Graph presented in QLDC's report on Class 4 Gambling Profit, incorrectly showing $3.03 annual profit.

However, the Department of Internal Affairs data shows gambling in the district reaching record highs post-Covid, hitting $4.13 million for the year of 2022.

It’s the highest recorded revenue by Class 4 Gambling Machines (pokies in clubs and pubs) in the DIA's recorded data, beginning in 2015. This is despite the closure of four pokies venues and 28 fewer machines in the district in that time.

Subsequently, the information, which was presented to Queenstown Lakes District councillors in a full meeting of the council last Thursday, misinformed elected members about the level of gambling in the district.

Andree Froud of the Problem Gambling Foundation New Zealand says Queenstown Lakes is following the national trend, with money put into the pokies rising across the country.

“We cannot explain why the spend is going up while machine numbers are going down except to say that when times are tough, people often spend more on gambling. This can be in the hope of a win or as escapism from whatever is going on in their lives.”

The correct graph by the Department of Internal Affairs, showing record high pokies profits in 2022.

Maria Bellringer, an Associate Professor for Auckland University of Technology’s Research Centre, says pokie machines are the most harmful form of gambling because of the rapidity of play and their accessibility - with around 40 to 60 percent of New Zealand's gambling machine profits coming from people experiencing gambling harm. 

There are six pokies venues in the district - one in Queenstown, one in Frankton, one in Arrowtown, and three in Wānaka.

The report with the incorrect information was prepared by council staff as part of a required review of the district’s Class 4 Gambling and TAB Venue Policy.

In a press release received today from the council it's “aimed at limiting the opportunities and managing the effects of gambling in the district”.

However, Ms Froud says QLDC’s policy meets the minimum legislative requirements and should be tougher.

She advocates for a sinking lid policy – meaning no new venues for pokies can be opened in the district – which has been adopted by around half of New Zealand councils.

The idea of a sinking lid policy was floated at Thursday's council meeting at the same time the report was presented, but not adopted into the proposal by councillors.

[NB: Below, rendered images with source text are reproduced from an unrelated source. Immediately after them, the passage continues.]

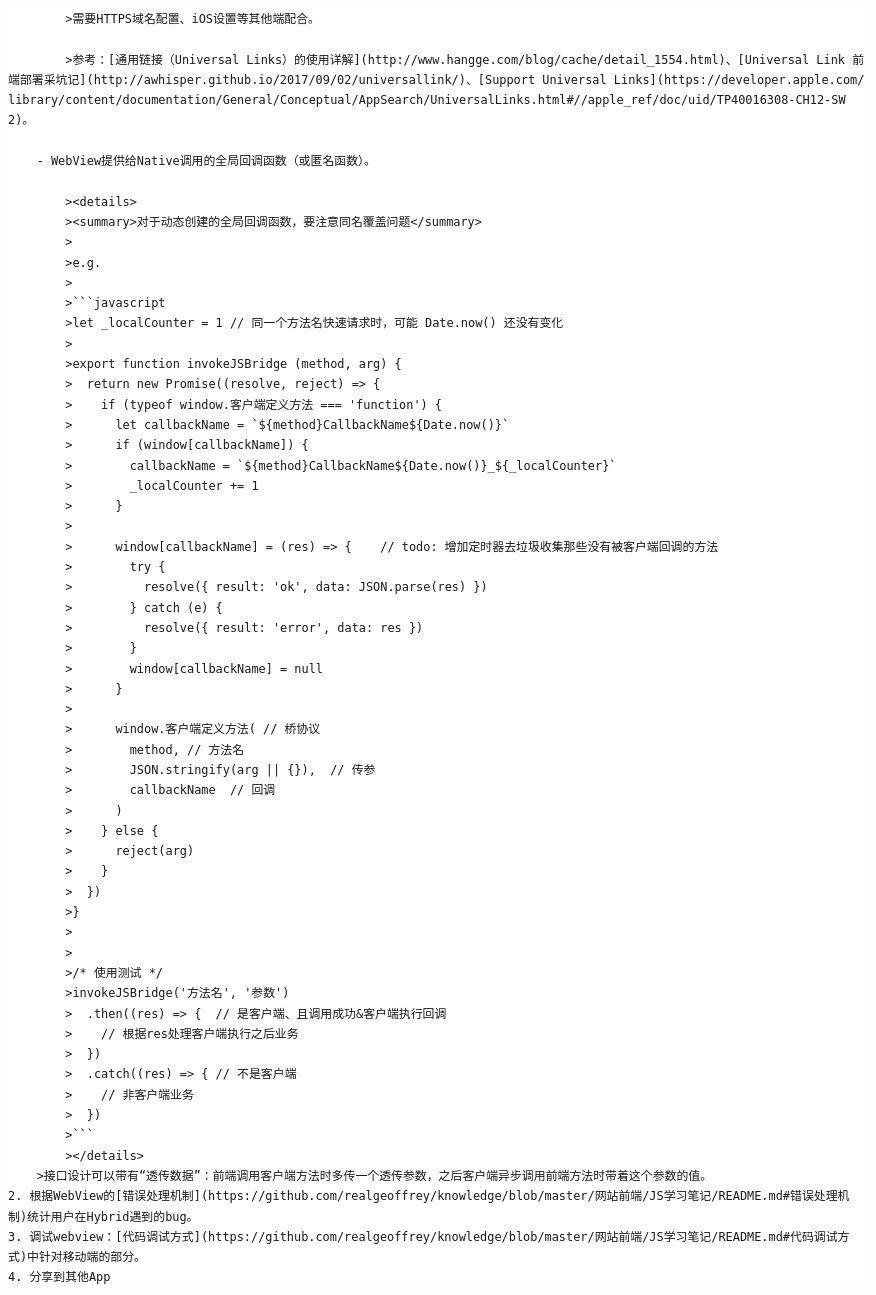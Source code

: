             >需要HTTPS域名配置、iOS设置等其他端配合。

            >参考：[通用链接（Universal Links）的使用详解](http://www.hangge.com/blog/cache/detail_1554.html)、[Universal Link 前端部署采坑记](http://awhisper.github.io/2017/09/02/universallink/)、[Support Universal Links](https://developer.apple.com/library/content/documentation/General/Conceptual/AppSearch/UniversalLinks.html#//apple_ref/doc/uid/TP40016308-CH12-SW2)。

        - WebView提供给Native调用的全局回调函数（或匿名函数）。

            ><details>
            ><summary>对于动态创建的全局回调函数，要注意同名覆盖问题</summary>
            >
            >e.g.
            >
            >```javascript
            >let _localCounter = 1 // 同一个方法名快速请求时，可能 Date.now() 还没有变化
            >
            >export function invokeJSBridge (method, arg) {
            >  return new Promise((resolve, reject) => {
            >    if (typeof window.客户端定义方法 === 'function') {
            >      let callbackName = `${method}CallbackName${Date.now()}`
            >      if (window[callbackName]) {
            >        callbackName = `${method}CallbackName${Date.now()}_${_localCounter}`
            >        _localCounter += 1
            >      }
            >
            >      window[callbackName] = (res) => {    // todo: 增加定时器去垃圾收集那些没有被客户端回调的方法
            >        try {
            >          resolve({ result: 'ok', data: JSON.parse(res) })
            >        } catch (e) {
            >          resolve({ result: 'error', data: res })
            >        }
            >        window[callbackName] = null
            >      }
            >
            >      window.客户端定义方法( // 桥协议
            >        method, // 方法名
            >        JSON.stringify(arg || {}),  // 传参
            >        callbackName  // 回调
            >      )
            >    } else {
            >      reject(arg)
            >    }
            >  })
            >}
            >
            >
            >/* 使用测试 */
            >invokeJSBridge('方法名', '参数')
            >  .then((res) => {  // 是客户端、且调用成功&客户端执行回调
            >    // 根据res处理客户端执行之后业务
            >  })
            >  .catch((res) => { // 不是客户端
            >    // 非客户端业务
            >  })
            >```
            ></details>
        >接口设计可以带有“透传数据”：前端调用客户端方法时多传一个透传参数，之后客户端异步调用前端方法时带着这个参数的值。
    2. 根据WebView的[错误处理机制](https://github.com/realgeoffrey/knowledge/blob/master/网站前端/JS学习笔记/README.md#错误处理机制)统计用户在Hybrid遇到的bug。
    3. 调试webview：[代码调试方式](https://github.com/realgeoffrey/knowledge/blob/master/网站前端/JS学习笔记/README.md#代码调试方式)中针对移动端的部分。
    4. 分享到其他App
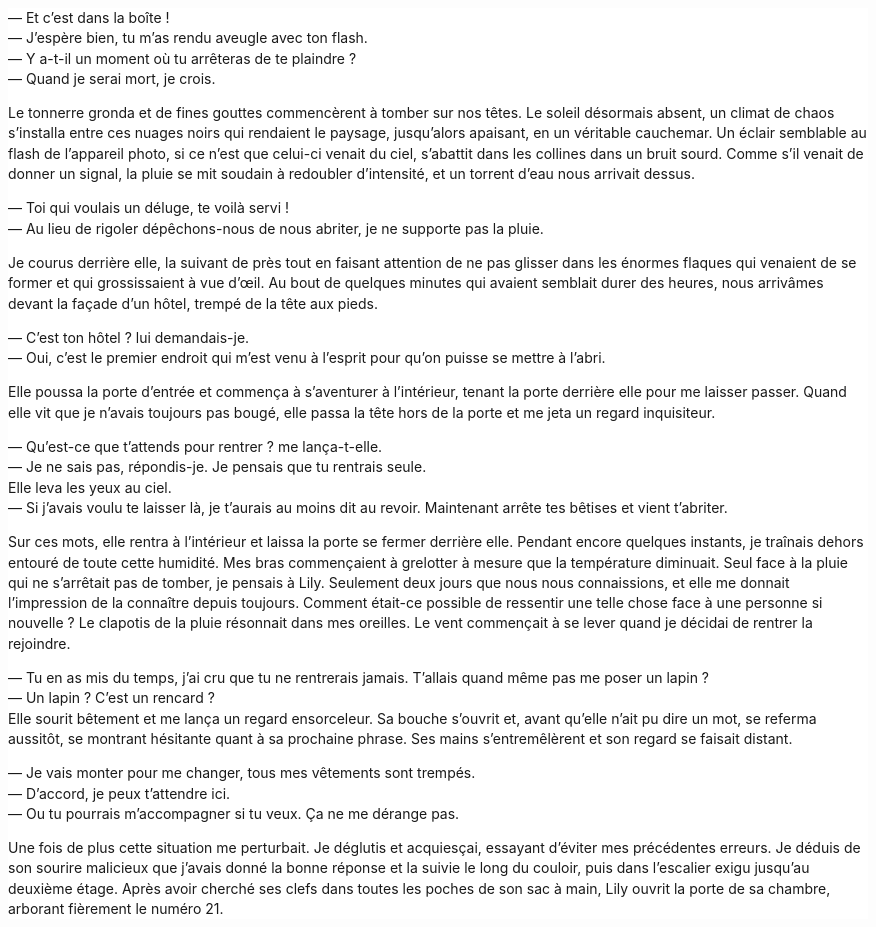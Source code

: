 — Et c&#8217;est dans la boîte !  
— J&#8217;espère bien, tu m&#8217;as rendu aveugle avec ton flash.  
— Y a-t-il un moment où tu arrêteras de te plaindre ?  
— Quand je serai mort, je crois.

Le tonnerre gronda et de fines gouttes commencèrent à tomber sur nos têtes. Le soleil désormais absent, un climat de chaos s&#8217;installa entre ces nuages noirs qui rendaient le paysage, jusqu&#8217;alors apaisant, en un véritable cauchemar. Un éclair semblable au flash de l&#8217;appareil photo, si ce n&#8217;est que celui-ci venait du ciel, s&#8217;abattit dans les collines dans un bruit sourd. Comme s&#8217;il venait de donner un signal, la pluie se mit soudain à redoubler d&#8217;intensité, et un torrent d&#8217;eau nous arrivait dessus.

— Toi qui voulais un déluge, te voilà servi !  
— Au lieu de rigoler dépêchons-nous de nous abriter, je ne supporte pas la pluie.

Je courus derrière elle, la suivant de près tout en faisant attention de ne pas glisser dans les énormes flaques qui venaient de se former et qui grossissaient à vue d’œil. Au bout de quelques minutes qui avaient semblait durer des heures, nous arrivâmes devant la façade d&#8217;un hôtel, trempé de la tête aux pieds.

— C&#8217;est ton hôtel ? lui demandais-je.  
— Oui, c&#8217;est le premier endroit qui m&#8217;est venu à l&#8217;esprit pour qu&#8217;on puisse se mettre à l&#8217;abri.

Elle poussa la porte d&#8217;entrée et commença à s&#8217;aventurer à l&#8217;intérieur, tenant la porte derrière elle pour me laisser passer. Quand elle vit que je n&#8217;avais toujours pas bougé, elle passa la tête hors de la porte et me jeta un regard inquisiteur.

— Qu&#8217;est-ce que t&#8217;attends pour rentrer ? me lança-t-elle.  
— Je ne sais pas, répondis-je. Je pensais que tu rentrais seule.  
Elle leva les yeux au ciel.  
— Si j&#8217;avais voulu te laisser là, je t&#8217;aurais au moins dit au revoir. Maintenant arrête tes bêtises et vient t&#8217;abriter.

Sur ces mots, elle rentra à l&#8217;intérieur et laissa la porte se fermer derrière elle. Pendant encore quelques instants, je traînais dehors entouré de toute cette humidité. Mes bras commençaient à grelotter à mesure que la température diminuait. Seul face à la pluie qui ne s&#8217;arrêtait pas de tomber, je pensais à Lily. Seulement deux jours que nous nous connaissions, et elle me donnait l&#8217;impression de la connaître depuis toujours. Comment était-ce possible de ressentir une telle chose face à une personne si nouvelle ? Le clapotis de la pluie résonnait dans mes oreilles. Le vent commençait à se lever quand je décidai de rentrer la rejoindre.

— Tu en as mis du temps, j&#8217;ai cru que tu ne rentrerais jamais. T&#8217;allais quand même pas me poser un lapin ?  
— Un lapin ? C&#8217;est un rencard ?  
Elle sourit bêtement et me lança un regard ensorceleur. Sa bouche s&#8217;ouvrit et, avant qu&#8217;elle n&#8217;ait pu dire un mot, se referma aussitôt, se montrant hésitante quant à sa prochaine phrase. Ses mains s&#8217;entremêlèrent et son regard se faisait distant.

— Je vais monter pour me changer, tous mes vêtements sont trempés.  
— D&#8217;accord, je peux t&#8217;attendre ici.  
— Ou tu pourrais m&#8217;accompagner si tu veux. Ça ne me dérange pas.

Une fois de plus cette situation me perturbait. Je déglutis et acquiesçai, essayant d&#8217;éviter mes précédentes erreurs. Je déduis de son sourire malicieux que j&#8217;avais donné la bonne réponse et la suivie le long du couloir, puis dans l&#8217;escalier exigu jusqu&#8217;au deuxième étage. Après avoir cherché ses clefs dans toutes les poches de son sac à main, Lily ouvrit la porte de sa chambre, arborant fièrement le numéro 21.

“Although we believe even sinking lids don’t go far enough, it is the best policy available to reduce harm. The council’s current policy is the base legislative requirements and allows for more venues and pokies in the Queenstown community.

“This is of particular concern because Queenstown has a casino as well (pokies in casinos are not Class 4 gambling and are not covered under this policy).”

She’s also concerned there are no face-to-face counselling services in the Queenstown area for people impacted by gambling harm.

However, the only suggested changes adopted by councillors last Thursday to the gambling policy were the removal of public newspaper announcements for new pokies machines, no longer requiring gambling societies to provide data to the council (there's already a legislative requirement they provide data to the DIA), and requirement of a $500 application fee for societies applying to set up more machines in a partner venue in the district.

The Class 4 Gambling and TAB Venue Policy is under review and open to the community for consultation next Monday (April 3).

It should be reviewed every three years, and the last review was in 2017.

So, how did the council get its report so wrong? It appears there was a lack of fact-checking by QLDC staff who prepared the report.

The council report was completed on February 28, with data gathered from the DIA, and presented publicly on March 23.

A spokesperson from the DIA has confirmed how the mix-up could’ve occurred, saying their external gambling machine profit dataset was updated on March 1, to reflect the full 2022 calendar year.

“The council graph will only be showing up to the end of September 2022 (3rd quarter report), whereas the one online now, is the latest dataset with full 2022, hence the larger amount,” the DIA spokesperson says.

A QLDC spokesperson says “the information taken from the DIA website was correct at the time the report was drafted”.

“We will update any relevant material before consultation opens on April 3. All information that comes in during the consultation period, including the latest government data, will be considered by councillors when they make their final decision about any updates to the policy.”